== WORK REQUIRED ==
Your answer should be the exact lines of the data below from the one containing "2008, s 76(2)" through the one containing "In many instances, the"; please include nothing else.

== EXTRACTED RECORDS ==
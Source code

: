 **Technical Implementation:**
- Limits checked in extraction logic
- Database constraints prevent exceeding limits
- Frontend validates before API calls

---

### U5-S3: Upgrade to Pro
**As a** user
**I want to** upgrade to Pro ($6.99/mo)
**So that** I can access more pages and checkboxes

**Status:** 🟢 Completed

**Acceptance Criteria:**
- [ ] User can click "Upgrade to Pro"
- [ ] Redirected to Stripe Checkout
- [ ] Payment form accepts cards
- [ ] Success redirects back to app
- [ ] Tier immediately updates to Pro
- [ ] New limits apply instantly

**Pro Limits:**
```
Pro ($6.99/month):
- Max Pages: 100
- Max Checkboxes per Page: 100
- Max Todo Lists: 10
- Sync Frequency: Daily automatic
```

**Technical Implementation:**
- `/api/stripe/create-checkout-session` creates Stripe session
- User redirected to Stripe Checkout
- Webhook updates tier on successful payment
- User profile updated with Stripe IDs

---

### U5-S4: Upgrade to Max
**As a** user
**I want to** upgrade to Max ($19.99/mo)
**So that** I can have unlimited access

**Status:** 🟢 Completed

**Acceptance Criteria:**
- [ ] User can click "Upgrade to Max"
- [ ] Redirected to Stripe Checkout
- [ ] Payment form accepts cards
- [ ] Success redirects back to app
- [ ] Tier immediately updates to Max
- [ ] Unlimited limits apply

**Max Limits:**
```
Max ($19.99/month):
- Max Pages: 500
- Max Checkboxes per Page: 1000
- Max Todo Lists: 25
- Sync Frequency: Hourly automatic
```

---

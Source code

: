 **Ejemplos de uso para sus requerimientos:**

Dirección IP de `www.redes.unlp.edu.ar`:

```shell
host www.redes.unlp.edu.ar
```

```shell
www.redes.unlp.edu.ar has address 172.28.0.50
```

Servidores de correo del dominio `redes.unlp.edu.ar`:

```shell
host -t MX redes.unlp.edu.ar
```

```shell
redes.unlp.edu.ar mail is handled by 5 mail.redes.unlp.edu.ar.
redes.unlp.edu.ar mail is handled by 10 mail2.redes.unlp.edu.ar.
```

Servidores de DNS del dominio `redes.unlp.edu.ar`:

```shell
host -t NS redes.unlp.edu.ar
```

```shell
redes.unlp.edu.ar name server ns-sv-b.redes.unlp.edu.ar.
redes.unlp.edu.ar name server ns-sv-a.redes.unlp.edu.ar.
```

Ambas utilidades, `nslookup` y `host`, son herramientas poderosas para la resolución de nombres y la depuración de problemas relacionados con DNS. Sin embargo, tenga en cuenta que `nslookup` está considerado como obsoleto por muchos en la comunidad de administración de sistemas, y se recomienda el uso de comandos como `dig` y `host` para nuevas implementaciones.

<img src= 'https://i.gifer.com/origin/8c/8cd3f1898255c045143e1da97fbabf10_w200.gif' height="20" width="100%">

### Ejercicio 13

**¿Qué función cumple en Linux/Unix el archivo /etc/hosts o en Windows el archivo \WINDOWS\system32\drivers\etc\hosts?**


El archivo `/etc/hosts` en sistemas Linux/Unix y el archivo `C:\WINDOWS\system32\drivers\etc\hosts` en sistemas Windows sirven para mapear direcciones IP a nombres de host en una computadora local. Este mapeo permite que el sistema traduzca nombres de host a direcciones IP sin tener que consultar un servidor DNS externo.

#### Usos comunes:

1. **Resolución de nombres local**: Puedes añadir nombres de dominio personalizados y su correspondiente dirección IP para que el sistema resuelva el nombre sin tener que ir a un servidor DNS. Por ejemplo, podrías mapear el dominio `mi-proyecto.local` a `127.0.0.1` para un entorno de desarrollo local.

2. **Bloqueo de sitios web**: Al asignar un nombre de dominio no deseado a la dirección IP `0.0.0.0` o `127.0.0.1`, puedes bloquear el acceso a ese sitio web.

...

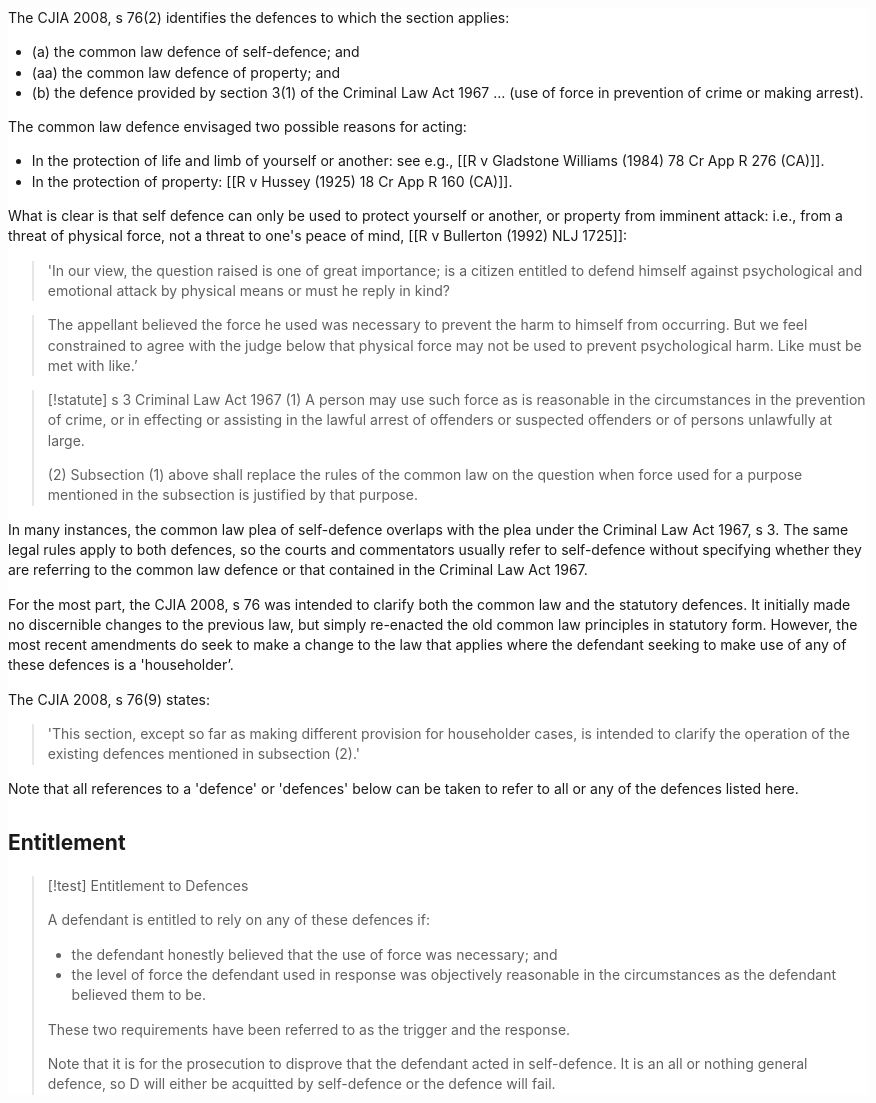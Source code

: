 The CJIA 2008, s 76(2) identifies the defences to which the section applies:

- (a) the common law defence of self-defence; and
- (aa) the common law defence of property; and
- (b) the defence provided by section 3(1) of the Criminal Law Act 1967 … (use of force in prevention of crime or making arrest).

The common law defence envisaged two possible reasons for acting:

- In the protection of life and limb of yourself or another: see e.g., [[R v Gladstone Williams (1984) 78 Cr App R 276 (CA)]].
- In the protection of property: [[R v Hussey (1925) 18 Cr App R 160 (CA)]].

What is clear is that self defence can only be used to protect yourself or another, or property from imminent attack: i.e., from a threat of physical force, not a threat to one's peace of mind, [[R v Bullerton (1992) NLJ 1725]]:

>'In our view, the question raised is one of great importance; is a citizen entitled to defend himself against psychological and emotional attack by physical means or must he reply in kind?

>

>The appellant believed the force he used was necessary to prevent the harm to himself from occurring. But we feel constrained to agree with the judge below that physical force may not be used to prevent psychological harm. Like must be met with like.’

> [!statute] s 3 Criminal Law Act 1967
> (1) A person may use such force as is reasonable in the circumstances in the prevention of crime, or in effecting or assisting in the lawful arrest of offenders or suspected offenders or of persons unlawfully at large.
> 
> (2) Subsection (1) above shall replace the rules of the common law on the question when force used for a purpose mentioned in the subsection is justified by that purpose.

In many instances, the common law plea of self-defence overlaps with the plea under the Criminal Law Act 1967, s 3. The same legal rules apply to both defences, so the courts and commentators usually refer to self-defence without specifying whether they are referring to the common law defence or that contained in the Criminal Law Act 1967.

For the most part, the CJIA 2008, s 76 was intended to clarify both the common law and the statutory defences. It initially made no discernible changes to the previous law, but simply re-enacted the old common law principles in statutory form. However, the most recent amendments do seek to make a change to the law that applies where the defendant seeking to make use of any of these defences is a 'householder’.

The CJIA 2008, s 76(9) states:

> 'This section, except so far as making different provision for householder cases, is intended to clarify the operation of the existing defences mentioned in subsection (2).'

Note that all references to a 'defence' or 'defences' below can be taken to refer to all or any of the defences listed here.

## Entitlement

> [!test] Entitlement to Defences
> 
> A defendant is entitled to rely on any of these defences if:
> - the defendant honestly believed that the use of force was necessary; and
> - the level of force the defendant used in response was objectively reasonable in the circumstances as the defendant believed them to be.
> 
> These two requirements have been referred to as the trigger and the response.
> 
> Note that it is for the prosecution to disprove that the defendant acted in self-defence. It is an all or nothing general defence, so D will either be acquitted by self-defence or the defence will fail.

== SOLUTION TO THE PROBLEM ==
: The CJIA 2008, s 76(2) identifies the defences to which the section applies:

- (a) the common law defence of self-defence; and
- (aa) the common law defence of property; and
- (b) the defence provided by section 3(1) of the Criminal Law Act 1967 … (use of force in prevention of crime or making arrest).

The common law defence envisaged two possible reasons for acting:

- In the protection of life and limb of yourself or another: see e.g., [[R v Gladstone Williams (1984) 78 Cr App R 276 (CA)]].
- In the protection of property: [[R v Hussey (1925) 18 Cr App R 160 (CA)]].

What is clear is that self defence can only be used to protect yourself or another, or property from imminent attack: i.e., from a threat of physical force, not a threat to one's peace of mind, [[R v Bullerton (1992) NLJ 1725]]:

>'In our view, the question raised is one of great importance; is a citizen entitled to defend himself against psychological and emotional attack by physical means or must he reply in kind?

>

>The appellant believed the force he used was necessary to prevent the harm to himself from occurring. But we feel constrained to agree with the judge below that physical force may not be used to prevent psychological harm. Like must be met with like.’

> [!statute] s 3 Criminal Law Act 1967
> (1) A person may use such force as is reasonable in the circumstances in the prevention of crime, or in effecting or assisting in the lawful arrest of offenders or suspected offenders or of persons unlawfully at large.
> 
> (2) Subsection (1) above shall replace the rules of the common law on the question when force used for a purpose mentioned in the subsection is justified by that purpose.

In many instances, the common law plea of self-defence overlaps with the plea under the Criminal Law Act 1967, s 3. The same legal rules apply to both defences, so the courts and commentators usually refer to self-defence without specifying whether they are referring to the common law defence or that contained in the Criminal Law Act 1967.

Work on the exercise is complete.